On the first day of the Checkmk Conference #7, everything revolved – as is traditional – around the latest Checkmk version. Checkmk 2.0, which was launched in March this year, is not only the biggest product release in our history, but its completely-redesigned interface and navigation also provides a completely new user experience for Checkmk users.
An essential feature of the new version was, among other things, the improvement of the dashboarding. With Checkmk 2.0, we have not only revised the look and feel of the dashboards, but also simplified their handling. Thus the first tech session of the conference was dedicated to the subject of how high-quality dashboards can be created with the new Checkmk version. tribe29 founder Mathias Kettner and Checkmk consultant Marcel Arentz used the example of a Linux server to show how impressive dashboards can be created in just a few steps thanks to the new dashboarding functions. For example, predefined time series graphs for a service can be assigned to a special dashboard via the action menu. In principle, the creation of dashboards is much easier than in previous versions due to the new navigation.
In addition to the easier handling when creating and configuring new dashboards, Mathias and Marcel also presented the four new dashlets. These give Checkmk 2.0 now even more options for the visualization of monitoring data in addition to already available views such as the tabular listing of items and the time series graphs.
For example, the new gauche element is suitable for displaying individual metrics that have an upper or lower limit, such as the current utilization of memory. This is in contrast to the single metric, which is designed for metrics that do not have such a limit, such as the up-time of a system. Both dashlet elements can be optionally enhanced with historical data. In the case of the gauche, this is a histogram that shows the average values over a specified period of time. In the case of the single metric, its historical progression is displayed. In addition, both elements optionally show the status of the associated service.

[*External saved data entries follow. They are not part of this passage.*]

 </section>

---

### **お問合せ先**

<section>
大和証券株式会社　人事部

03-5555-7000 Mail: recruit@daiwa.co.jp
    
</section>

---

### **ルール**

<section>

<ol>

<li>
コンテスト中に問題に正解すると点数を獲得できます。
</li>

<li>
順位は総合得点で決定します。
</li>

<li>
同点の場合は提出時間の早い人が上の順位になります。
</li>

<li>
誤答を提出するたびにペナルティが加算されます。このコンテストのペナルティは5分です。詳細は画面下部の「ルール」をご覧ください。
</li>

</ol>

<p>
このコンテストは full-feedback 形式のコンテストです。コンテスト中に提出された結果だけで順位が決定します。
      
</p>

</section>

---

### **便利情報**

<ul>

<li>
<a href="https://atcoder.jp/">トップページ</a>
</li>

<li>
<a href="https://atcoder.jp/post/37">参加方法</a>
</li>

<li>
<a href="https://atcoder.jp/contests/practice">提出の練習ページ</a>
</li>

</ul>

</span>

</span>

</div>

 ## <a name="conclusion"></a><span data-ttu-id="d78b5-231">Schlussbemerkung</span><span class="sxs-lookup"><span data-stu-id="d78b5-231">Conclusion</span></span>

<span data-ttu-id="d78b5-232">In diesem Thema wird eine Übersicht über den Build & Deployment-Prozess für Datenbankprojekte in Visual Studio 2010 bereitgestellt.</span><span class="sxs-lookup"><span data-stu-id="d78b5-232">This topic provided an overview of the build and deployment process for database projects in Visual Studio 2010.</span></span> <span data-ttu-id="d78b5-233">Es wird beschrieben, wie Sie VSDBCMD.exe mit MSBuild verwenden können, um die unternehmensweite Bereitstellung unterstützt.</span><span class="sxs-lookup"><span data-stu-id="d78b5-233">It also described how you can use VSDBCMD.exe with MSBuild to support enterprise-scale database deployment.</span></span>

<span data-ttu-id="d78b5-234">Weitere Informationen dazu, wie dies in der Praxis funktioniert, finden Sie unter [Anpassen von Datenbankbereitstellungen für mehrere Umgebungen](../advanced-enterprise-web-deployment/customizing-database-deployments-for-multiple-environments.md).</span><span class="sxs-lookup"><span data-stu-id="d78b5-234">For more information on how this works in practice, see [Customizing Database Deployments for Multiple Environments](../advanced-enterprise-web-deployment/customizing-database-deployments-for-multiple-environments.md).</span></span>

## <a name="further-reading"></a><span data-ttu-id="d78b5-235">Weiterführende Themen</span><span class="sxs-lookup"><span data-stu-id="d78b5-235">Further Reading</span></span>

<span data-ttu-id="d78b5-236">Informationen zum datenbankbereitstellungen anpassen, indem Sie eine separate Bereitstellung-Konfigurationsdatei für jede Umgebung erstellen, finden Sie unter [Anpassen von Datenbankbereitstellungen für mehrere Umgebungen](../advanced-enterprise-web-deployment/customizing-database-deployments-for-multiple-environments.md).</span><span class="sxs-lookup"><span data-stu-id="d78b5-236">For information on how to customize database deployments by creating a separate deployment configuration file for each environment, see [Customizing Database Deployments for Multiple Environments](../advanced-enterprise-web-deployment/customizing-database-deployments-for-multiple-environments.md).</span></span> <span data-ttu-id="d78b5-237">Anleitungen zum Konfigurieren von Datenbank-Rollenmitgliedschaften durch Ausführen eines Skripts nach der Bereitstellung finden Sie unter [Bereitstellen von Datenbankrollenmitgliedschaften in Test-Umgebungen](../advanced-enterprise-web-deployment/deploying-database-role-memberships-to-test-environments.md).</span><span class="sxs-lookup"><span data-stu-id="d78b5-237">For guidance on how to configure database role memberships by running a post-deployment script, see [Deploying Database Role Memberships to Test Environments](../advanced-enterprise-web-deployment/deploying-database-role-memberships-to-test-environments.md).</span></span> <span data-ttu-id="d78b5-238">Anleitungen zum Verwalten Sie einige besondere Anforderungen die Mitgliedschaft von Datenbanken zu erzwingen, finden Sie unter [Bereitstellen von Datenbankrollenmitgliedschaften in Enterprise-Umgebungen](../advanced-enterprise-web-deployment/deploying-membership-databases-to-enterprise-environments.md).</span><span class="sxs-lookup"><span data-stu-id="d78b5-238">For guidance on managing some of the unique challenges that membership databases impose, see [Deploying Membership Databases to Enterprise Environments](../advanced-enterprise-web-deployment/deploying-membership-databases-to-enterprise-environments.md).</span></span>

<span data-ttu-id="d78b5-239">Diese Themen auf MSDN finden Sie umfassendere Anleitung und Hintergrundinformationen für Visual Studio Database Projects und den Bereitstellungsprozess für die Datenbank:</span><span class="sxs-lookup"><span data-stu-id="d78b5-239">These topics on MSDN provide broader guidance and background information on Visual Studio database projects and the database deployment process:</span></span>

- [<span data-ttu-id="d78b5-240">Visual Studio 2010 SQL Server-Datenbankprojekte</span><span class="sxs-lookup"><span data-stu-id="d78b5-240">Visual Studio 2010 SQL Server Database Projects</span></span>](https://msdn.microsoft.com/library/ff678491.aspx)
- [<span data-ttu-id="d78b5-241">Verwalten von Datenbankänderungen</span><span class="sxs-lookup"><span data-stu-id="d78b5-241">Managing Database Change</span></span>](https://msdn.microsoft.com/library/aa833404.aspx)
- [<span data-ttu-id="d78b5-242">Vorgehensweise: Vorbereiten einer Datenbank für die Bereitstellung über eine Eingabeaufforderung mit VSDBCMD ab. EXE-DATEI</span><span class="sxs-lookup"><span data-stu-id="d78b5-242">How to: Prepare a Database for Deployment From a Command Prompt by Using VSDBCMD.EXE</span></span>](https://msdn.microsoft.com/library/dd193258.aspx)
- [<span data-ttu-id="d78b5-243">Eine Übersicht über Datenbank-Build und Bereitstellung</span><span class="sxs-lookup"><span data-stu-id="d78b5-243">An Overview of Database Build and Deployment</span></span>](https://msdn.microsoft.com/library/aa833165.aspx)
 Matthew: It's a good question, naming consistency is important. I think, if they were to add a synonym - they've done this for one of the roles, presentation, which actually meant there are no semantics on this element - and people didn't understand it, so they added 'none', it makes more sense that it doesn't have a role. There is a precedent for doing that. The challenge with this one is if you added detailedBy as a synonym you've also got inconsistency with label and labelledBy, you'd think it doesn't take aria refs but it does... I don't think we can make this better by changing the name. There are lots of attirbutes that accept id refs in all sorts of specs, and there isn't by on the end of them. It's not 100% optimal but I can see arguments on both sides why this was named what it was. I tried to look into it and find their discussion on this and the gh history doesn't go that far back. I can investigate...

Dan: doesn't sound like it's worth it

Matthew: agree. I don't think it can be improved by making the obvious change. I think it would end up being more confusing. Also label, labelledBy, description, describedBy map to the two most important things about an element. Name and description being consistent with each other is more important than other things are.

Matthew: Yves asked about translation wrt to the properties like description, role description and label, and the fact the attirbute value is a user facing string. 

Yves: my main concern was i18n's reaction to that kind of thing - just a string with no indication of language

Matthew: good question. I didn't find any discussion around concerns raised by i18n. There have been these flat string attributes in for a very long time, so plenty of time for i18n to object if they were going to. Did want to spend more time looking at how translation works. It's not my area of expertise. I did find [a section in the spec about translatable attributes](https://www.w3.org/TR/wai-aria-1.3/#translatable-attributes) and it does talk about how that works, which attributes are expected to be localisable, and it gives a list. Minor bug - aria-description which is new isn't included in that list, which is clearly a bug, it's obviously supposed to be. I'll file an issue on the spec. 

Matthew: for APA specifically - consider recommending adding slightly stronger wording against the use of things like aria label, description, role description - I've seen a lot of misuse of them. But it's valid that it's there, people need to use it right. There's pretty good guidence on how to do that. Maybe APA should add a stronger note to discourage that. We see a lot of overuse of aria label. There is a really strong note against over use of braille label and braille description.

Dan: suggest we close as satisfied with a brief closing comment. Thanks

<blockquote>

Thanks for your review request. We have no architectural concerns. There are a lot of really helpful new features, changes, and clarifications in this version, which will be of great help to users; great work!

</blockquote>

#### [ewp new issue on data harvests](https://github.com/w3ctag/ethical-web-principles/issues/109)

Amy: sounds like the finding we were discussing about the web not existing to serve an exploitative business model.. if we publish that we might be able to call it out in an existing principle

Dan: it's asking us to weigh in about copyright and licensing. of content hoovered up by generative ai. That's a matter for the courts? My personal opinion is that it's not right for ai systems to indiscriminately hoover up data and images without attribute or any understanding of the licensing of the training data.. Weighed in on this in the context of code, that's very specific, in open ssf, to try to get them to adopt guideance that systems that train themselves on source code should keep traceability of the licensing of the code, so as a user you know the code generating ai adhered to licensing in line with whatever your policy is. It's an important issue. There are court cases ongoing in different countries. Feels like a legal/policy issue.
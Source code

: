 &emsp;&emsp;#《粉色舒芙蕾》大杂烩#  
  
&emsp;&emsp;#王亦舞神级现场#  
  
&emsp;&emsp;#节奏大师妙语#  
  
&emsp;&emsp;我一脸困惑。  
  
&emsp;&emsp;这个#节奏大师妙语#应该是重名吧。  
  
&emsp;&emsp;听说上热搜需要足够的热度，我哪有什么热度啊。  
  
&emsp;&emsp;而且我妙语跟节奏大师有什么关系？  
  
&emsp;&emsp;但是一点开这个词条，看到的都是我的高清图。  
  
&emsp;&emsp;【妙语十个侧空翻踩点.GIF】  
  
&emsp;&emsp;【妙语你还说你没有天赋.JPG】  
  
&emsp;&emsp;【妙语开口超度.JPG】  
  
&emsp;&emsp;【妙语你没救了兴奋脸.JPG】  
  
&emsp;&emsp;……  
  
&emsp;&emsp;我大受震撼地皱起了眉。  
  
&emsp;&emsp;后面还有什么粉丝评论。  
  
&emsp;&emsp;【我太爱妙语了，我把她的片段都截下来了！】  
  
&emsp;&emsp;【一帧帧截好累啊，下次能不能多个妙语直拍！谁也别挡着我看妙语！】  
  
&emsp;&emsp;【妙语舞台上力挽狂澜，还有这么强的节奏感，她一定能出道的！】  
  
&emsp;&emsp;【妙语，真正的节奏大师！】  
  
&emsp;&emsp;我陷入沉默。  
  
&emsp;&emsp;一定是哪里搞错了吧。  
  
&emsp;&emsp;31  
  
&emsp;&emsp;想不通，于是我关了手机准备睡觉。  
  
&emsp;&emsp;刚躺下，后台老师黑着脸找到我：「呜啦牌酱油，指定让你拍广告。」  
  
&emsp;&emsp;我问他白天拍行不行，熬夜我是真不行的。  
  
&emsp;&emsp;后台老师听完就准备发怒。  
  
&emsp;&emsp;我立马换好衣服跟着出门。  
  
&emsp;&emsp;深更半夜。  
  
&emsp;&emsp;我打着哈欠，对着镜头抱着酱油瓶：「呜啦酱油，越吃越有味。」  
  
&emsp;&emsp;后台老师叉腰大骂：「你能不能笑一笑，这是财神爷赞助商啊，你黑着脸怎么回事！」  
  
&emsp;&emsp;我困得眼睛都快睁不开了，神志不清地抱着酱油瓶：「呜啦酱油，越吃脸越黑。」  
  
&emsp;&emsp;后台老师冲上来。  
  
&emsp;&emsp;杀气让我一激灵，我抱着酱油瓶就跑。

With the bar chart, Checkmk Version 2.0 also features a completely new option for visualizing data from multiple hosts. For example, the dashlet can be used to summarize the available hard disk space of various hosts in a single bar chart.
The scatterplot chart also collects data from different hosts, but includes historical data, too. With the scatterplot, Checkmk visualizes metrics such as CPU load from multiple hosts over a period of time, with each host represented by a line. In this way, outliers can be immediately recognized. In addition, two graphs show the median of the upper and lower values.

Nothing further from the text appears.